When the English Premier League kicks off again on Wednesday June 17, Sky viewers in the UK will have the option to watch matches with simulated crowd noises developed in partnership with EA Sports.
"A range of bespoke and team-specific crowd noises and chants" will be on offer "to bring the vibrant atmosphere of the Premier League to the restart" according to Sky, though we're assuming they're all going to be family friendly.
If you're not keen on the simulated cheers and boos – which we expect will sound a lot like they do on FIFA – then you can turn them off with your remote, but they might just add a little more atmosphere to the occasion.
"With live sport on hold for over two months, we've spent a lot of time thinking about how we broadcast in new ways to bring fans together, even if they can't meet up to watch the match," says Sky Sports managing director Robert Webster.
Behind closed doors
With lockdown restrictions starting to be eased in most parts of the world, some sporting contests are now able to get back underway, with appropriate social distancing and other health and safety measures in place.
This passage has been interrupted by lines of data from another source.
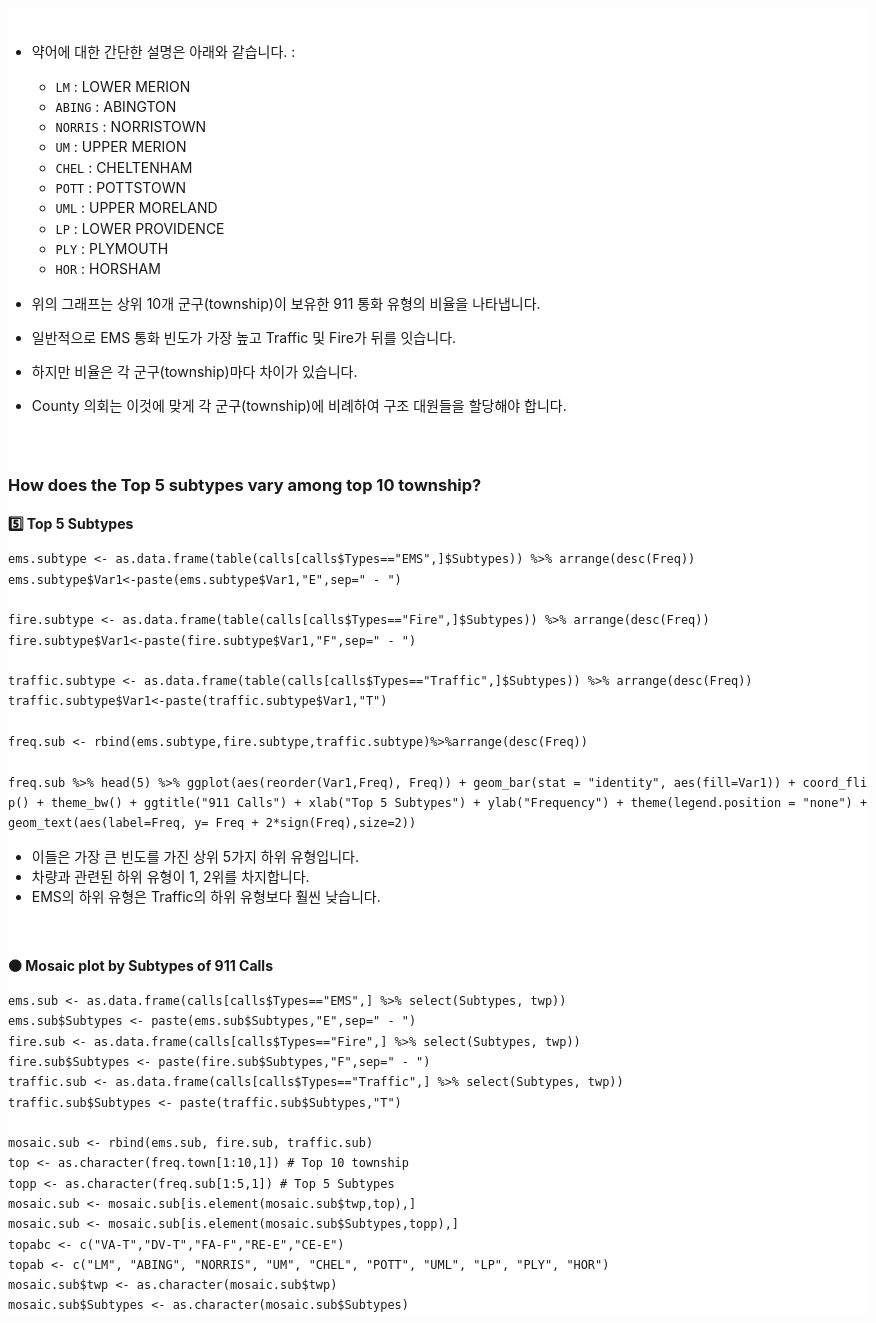 <br>

- 약어에 대한 간단한 설명은 아래와 같습니다. :
    + `LM` : LOWER MERION
    + `ABING` : ABINGTON
    + `NORRIS` : NORRISTOWN
    + `UM` : UPPER MERION
    + `CHEL` : CHELTENHAM
    + `POTT` : POTTSTOWN
    + `UML` : UPPER MORELAND
    + `LP` : LOWER PROVIDENCE
    + `PLY` : PLYMOUTH
    + `HOR` : HORSHAM

- 위의 그래프는 상위 10개 군구(township)이 보유한 911 통화 유형의 비율을 나타냅니다.
- 일반적으로 EMS 통화 빈도가 가장 높고 Traffic 및 Fire가 뒤를 잇습니다.
- 하지만 비율은 각 군구(township)마다 차이가 있습니다.
- County 의회는 이것에 맞게 각 군구(township)에 비례하여 구조 대원들을 할당해야 합니다.

<br>

### How does the Top 5 subtypes vary among top 10 township?

**5️⃣ Top 5 Subtypes**

```{r}
ems.subtype <- as.data.frame(table(calls[calls$Types=="EMS",]$Subtypes)) %>% arrange(desc(Freq))
ems.subtype$Var1<-paste(ems.subtype$Var1,"E",sep=" - ")

fire.subtype <- as.data.frame(table(calls[calls$Types=="Fire",]$Subtypes)) %>% arrange(desc(Freq))
fire.subtype$Var1<-paste(fire.subtype$Var1,"F",sep=" - ")

traffic.subtype <- as.data.frame(table(calls[calls$Types=="Traffic",]$Subtypes)) %>% arrange(desc(Freq))
traffic.subtype$Var1<-paste(traffic.subtype$Var1,"T")

freq.sub <- rbind(ems.subtype,fire.subtype,traffic.subtype)%>%arrange(desc(Freq))

freq.sub %>% head(5) %>% ggplot(aes(reorder(Var1,Freq), Freq)) + geom_bar(stat = "identity", aes(fill=Var1)) + coord_flip() + theme_bw() + ggtitle("911 Calls") + xlab("Top 5 Subtypes") + ylab("Frequency") + theme(legend.position = "none") + geom_text(aes(label=Freq, y= Freq + 2*sign(Freq),size=2)) 
```

- 이들은 가장 큰 빈도를 가진 상위 5가지 하위 유형입니다.
- 차량과 관련된 하위 유형이 1, 2위를 차지합니다.
- EMS의 하위 유형은 Traffic의 하위 유형보다 훨씬 낮습니다.

<br>

**⚫ Mosaic plot by Subtypes of 911 Calls**

```{r}
ems.sub <- as.data.frame(calls[calls$Types=="EMS",] %>% select(Subtypes, twp))
ems.sub$Subtypes <- paste(ems.sub$Subtypes,"E",sep=" - ")
fire.sub <- as.data.frame(calls[calls$Types=="Fire",] %>% select(Subtypes, twp))
fire.sub$Subtypes <- paste(fire.sub$Subtypes,"F",sep=" - ")
traffic.sub <- as.data.frame(calls[calls$Types=="Traffic",] %>% select(Subtypes, twp))
traffic.sub$Subtypes <- paste(traffic.sub$Subtypes,"T")

mosaic.sub <- rbind(ems.sub, fire.sub, traffic.sub)
top <- as.character(freq.town[1:10,1]) # Top 10 township
topp <- as.character(freq.sub[1:5,1]) # Top 5 Subtypes
mosaic.sub <- mosaic.sub[is.element(mosaic.sub$twp,top),]
mosaic.sub <- mosaic.sub[is.element(mosaic.sub$Subtypes,topp),]
topabc <- c("VA-T","DV-T","FA-F","RE-E","CE-E")
topab <- c("LM", "ABING", "NORRIS", "UM", "CHEL", "POTT", "UML", "LP", "PLY", "HOR")
mosaic.sub$twp <- as.character(mosaic.sub$twp)
mosaic.sub$Subtypes <- as.character(mosaic.sub$Subtypes)
```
The German Bundesliga has been running since the middle of May, with games playing out in front of empty stadiums. Some broadcasters have started piping in recorded crowd noises on top of the feed, including Sky Deutschland.
According to ESPN, that fake audio was put together by Sky Deutschland itself, using recordings from earlier in the season. Engineers are able to adapt the crowd noise if there's action in either penalty area.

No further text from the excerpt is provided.